Top of The data

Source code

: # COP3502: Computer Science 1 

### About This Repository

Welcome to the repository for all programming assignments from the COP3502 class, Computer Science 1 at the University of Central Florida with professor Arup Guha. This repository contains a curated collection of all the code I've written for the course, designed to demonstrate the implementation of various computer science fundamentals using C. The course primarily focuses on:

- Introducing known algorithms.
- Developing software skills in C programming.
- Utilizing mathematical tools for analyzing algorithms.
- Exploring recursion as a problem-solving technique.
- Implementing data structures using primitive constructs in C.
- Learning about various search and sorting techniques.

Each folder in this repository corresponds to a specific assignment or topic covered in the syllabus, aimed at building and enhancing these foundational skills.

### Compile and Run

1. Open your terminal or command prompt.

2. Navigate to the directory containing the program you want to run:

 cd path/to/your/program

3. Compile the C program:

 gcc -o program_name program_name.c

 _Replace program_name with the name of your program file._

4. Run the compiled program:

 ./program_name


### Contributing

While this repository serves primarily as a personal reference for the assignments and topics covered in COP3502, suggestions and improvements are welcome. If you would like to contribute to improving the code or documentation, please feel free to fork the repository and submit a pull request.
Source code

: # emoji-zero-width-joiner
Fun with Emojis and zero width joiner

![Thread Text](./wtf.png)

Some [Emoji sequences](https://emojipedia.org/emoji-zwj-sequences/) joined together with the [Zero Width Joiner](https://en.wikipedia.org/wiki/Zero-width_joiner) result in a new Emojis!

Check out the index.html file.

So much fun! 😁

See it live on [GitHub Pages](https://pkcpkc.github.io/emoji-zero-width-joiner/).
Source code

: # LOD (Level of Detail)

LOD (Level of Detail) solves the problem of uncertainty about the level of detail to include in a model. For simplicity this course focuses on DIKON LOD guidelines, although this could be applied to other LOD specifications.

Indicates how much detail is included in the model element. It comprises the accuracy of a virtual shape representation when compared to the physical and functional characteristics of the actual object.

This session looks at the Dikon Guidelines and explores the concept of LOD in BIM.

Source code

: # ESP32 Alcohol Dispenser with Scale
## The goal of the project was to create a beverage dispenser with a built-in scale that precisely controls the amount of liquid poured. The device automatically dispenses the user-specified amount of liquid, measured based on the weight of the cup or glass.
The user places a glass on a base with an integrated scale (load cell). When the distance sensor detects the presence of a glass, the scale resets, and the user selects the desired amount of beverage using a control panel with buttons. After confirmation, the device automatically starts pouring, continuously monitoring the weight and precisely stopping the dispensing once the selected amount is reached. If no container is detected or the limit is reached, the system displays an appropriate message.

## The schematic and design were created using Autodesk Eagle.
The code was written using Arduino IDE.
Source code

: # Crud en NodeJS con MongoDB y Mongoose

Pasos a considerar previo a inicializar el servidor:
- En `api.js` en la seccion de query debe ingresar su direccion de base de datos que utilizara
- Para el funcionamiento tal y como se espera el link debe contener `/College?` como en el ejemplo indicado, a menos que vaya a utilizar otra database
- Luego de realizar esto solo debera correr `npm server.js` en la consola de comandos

Bottom of The data

**What you should do:**
Locate the lines above that hold the word "Science". Show every one of them.

**Task solution:**
: # COP3502: Computer Science 1 
Welcome to the repository for all programming assignments from the COP3502 class, Computer Science 1 at the University of Central Florida with professor Arup Guha. This repository contains a curated collection of all the code I've written for the course, designed to demonstrate the implementation of various computer science fundamentals using C. The course primarily focuses on:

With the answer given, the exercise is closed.